Requirement => From the records below, set down exactly the lines starting with the line that contains "- Fix Google location request loop (#1077)" and going on through the line that contains "- Fix inactive". Nothing else is wanted.

Saved data entries =>
====================

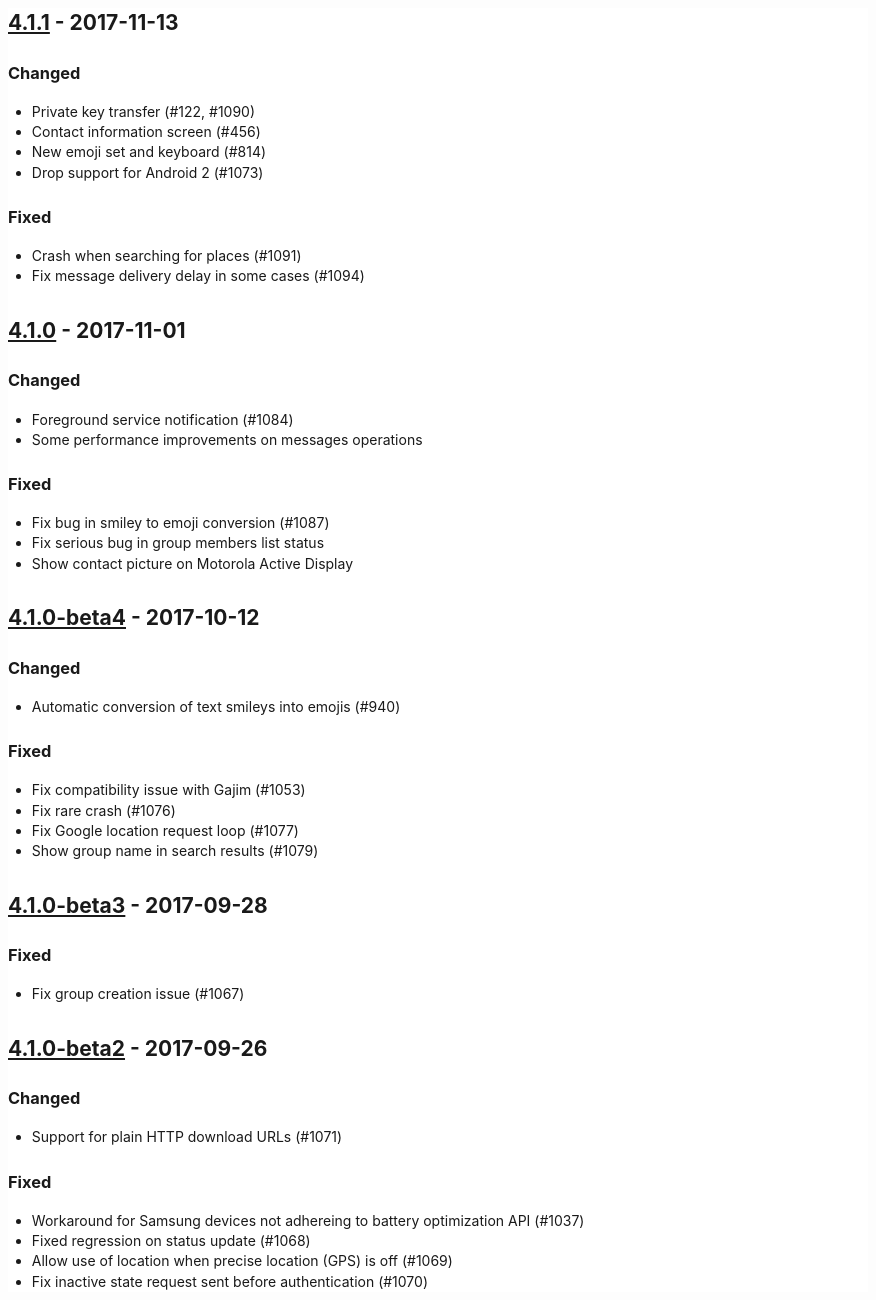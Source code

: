## [4.1.1] - 2017-11-13
### Changed
- Private key transfer (#122, #1090)
- Contact information screen (#456)
- New emoji set and keyboard (#814)
- Drop support for Android 2 (#1073)

### Fixed
- Crash when searching for places (#1091)
- Fix message delivery delay in some cases (#1094)

## [4.1.0] - 2017-11-01
### Changed
- Foreground service notification (#1084)
- Some performance improvements on messages operations

### Fixed
- Fix bug in smiley to emoji conversion (#1087)
- Fix serious bug in group members list status
- Show contact picture on Motorola Active Display

## [4.1.0-beta4] - 2017-10-12
### Changed
- Automatic conversion of text smileys into emojis (#940)

### Fixed
- Fix compatibility issue with Gajim (#1053)
- Fix rare crash (#1076)
- Fix Google location request loop (#1077)
- Show group name in search results (#1079)

## [4.1.0-beta3] - 2017-09-28
### Fixed
- Fix group creation issue (#1067)

## [4.1.0-beta2] - 2017-09-26
### Changed
- Support for plain HTTP download URLs (#1071)

### Fixed
- Workaround for Samsung devices not adhereing to battery optimization API (#1037)
- Fixed regression on status update (#1068)
- Allow use of location when precise location (GPS) is off (#1069)
- Fix inactive state request sent before authentication (#1070)


[Next]: https://github.com/kontalk/androidclient/compare/v4.2.0...HEAD
[4.2.0]: https://github.com/kontalk/androidclient/compare/v4.2.0-beta4...v4.2.0
[4.2.0-beta4]: https://github.com/kontalk/androidclient/compare/v4.2.0-beta3...v4.2.0-beta4
[4.2.0-beta3]: https://github.com/kontalk/androidclient/compare/v4.2.0-beta2...v4.2.0-beta3
[4.2.0-beta2]: https://github.com/kontalk/androidclient/compare/v4.2.0-beta1...v4.2.0-beta2
[4.2.0-beta1]: https://github.com/kontalk/androidclient/compare/v4.1.6...v4.2.0-beta1
[4.1.6]: https://github.com/kontalk/androidclient/compare/v4.1.5...v4.1.6
[4.1.5]: https://github.com/kontalk/androidclient/compare/v4.1.4...v4.1.5
[4.1.4]: https://github.com/kontalk/androidclient/compare/v4.1.3...v4.1.4
[4.1.3]: https://github.com/kontalk/androidclient/compare/v4.1.2...v4.1.3
[4.1.2]: https://github.com/kontalk/androidclient/compare/v4.1.1...v4.1.2
[4.1.1]: https://github.com/kontalk/androidclient/compare/v4.1.0...v4.1.1
[4.1.0]: https://github.com/kontalk/androidclient/compare/v4.1.0-beta4...v4.1.0
[4.1.0-beta4]: https://github.com/kontalk/androidclient/compare/v4.1.0-beta3...v4.1.0-beta4
[4.1.0-beta3]: https://github.com/kontalk/androidclient/compare/v4.1.0-beta2...v4.1.0-beta3
[4.1.0-beta2]: https://github.com/kontalk/androidclient/compare/v4.1.0-beta1...v4.1.0-beta2
[4.1.0-beta1]: https://github.com/kontalk/androidclient/compare/v4.0.4...v4.1.0-beta1
[4.0.4]: https://github.com/kontalk/androidclient/compare/v4.0.3...v4.0.4
[4.0.3]: https://github.com/kontalk/androidclient/compare/v4.0.2...v4.0.3
[4.0.2]: https://github.com/kontalk/androidclient/compare/v4.0.1...v4.0.2
[4.0.1]: https://github.com/kontalk/androidclient/compare/v4.0.0...v4.0.1
[4.0.0]: https://github.com/kontalk/androidclient/compare/v4.0.0-beta6.1...v4.0.0
[4.0.0-beta6.1]: https://github.com/kontalk/androidclient/compare/v4.0.0-beta6...v4.0.0-beta6.1
[4.0.0-beta6]: https://github.com/kontalk/androidclient/compare/v4.0.0-beta5...v4.0.0-beta6
[4.0.0-beta5]: https://github.com/kontalk/androidclient/compare/v4.0.0-beta4...v4.0.0-beta5
[4.0.0-beta4]: https://github.com/kontalk/androidclient/compare/v4.0.0-beta3...v4.0.0-beta4
[4.0.0-beta3]: https://github.com/kontalk/androidclient/compare/v4.0.0-beta2...v4.0.0-beta3
[4.0.0-beta2]: https://github.com/kontalk/androidclient/compare/v4.0.0-beta1...v4.0.0-beta2
[4.0.0-beta1]: https://github.com/kontalk/androidclient/compare/v3.1.10...v4.0.0-beta1
[3.1.10]: https://github.com/kontalk/androidclient/compare/v3.1.9.1...v3.1.10
[3.1.9.1]: https://github.com/kontalk/androidclient/compare/v3.1.9...v3.1.9.1
[3.1.9]: https://github.com/kontalk/androidclient/compare/v3.1.8...v3.1.9
[3.1.8]: https://github.com/kontalk/androidclient/compare/v3.1.7...v3.1.8
[3.1.7]: https://github.com/kontalk/androidclient/compare/v3.1.6...v3.1.7
[3.1.6]: https://github.com/kontalk/androidclient/compare/v3.1.5...v3.1.6
[3.1.5]: https://github.com/kontalk/androidclient/compare/v3.1.4...v3.1.5
[3.1.4]: https://github.com/kontalk/androidclient/compare/v3.1.3...v3.1.4
[3.1.3]: https://github.com/kontalk/androidclient/compare/v3.1.2...v3.1.3
[3.1.2]: https://github.com/kontalk/androidclient/compare/v3.1.1...v3.1.2
[3.1.1]: https://github.com/kontalk/androidclient/compare/v3.1...v3.1.1
[3.1]: https://github.com/kontalk/androidclient/compare/v3.1-beta3...v3.1
[3.1-beta3]: https://github.com/kontalk/androidclient/compare/v3.0.6...v3.1-beta3
[3.0.6]: https://github.com/kontalk/androidclient/compare/v3.0.5...v3.0.6
[3.0.5]: https://github.com/kontalk/androidclient/compare/v3.0.4...v3.0.5
[3.0.4]: https://github.com/kontalk/androidclient/compare/v3.1-beta2...v3.0.4
[3.1-beta2]: https://github.com/kontalk/androidclient/compare/v3.1-beta1...v3.1-beta2
[3.1-beta1]: https://github.com/kontalk/androidclient/compare/v3.0.3...v3.1-beta1
[3.0.3]: https://github.com/kontalk/androidclient/compare/v3.0.2...v3.0.3
[3.0.2]: https://github.com/kontalk/androidclient/compare/v3.0.1...v3.0.2
[3.0.1]: https://github.com/kontalk/androidclient/compare/v3.0...v3.0.1
[3.0]: https://github.com/kontalk/androidclient/compare/v3.0-rc4...v3.0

====================

The answer =>
- Fix Google location request loop (#1077)
- Show group name in search results (#1079)

## [4.1.0-beta3] - 2017-09-28
### Fixed
- Fix group creation issue (#1067)

## [4.1.0-beta2] - 2017-09-26
### Changed
- Support for plain HTTP download URLs (#1071)

### Fixed
- Workaround for Samsung devices not adhereing to battery optimization API (#1037)
- Fixed regression on status update (#1068)
- Allow use of location when precise location (GPS) is off (#1069)
- Fix inactive state request sent before authentication (#1070)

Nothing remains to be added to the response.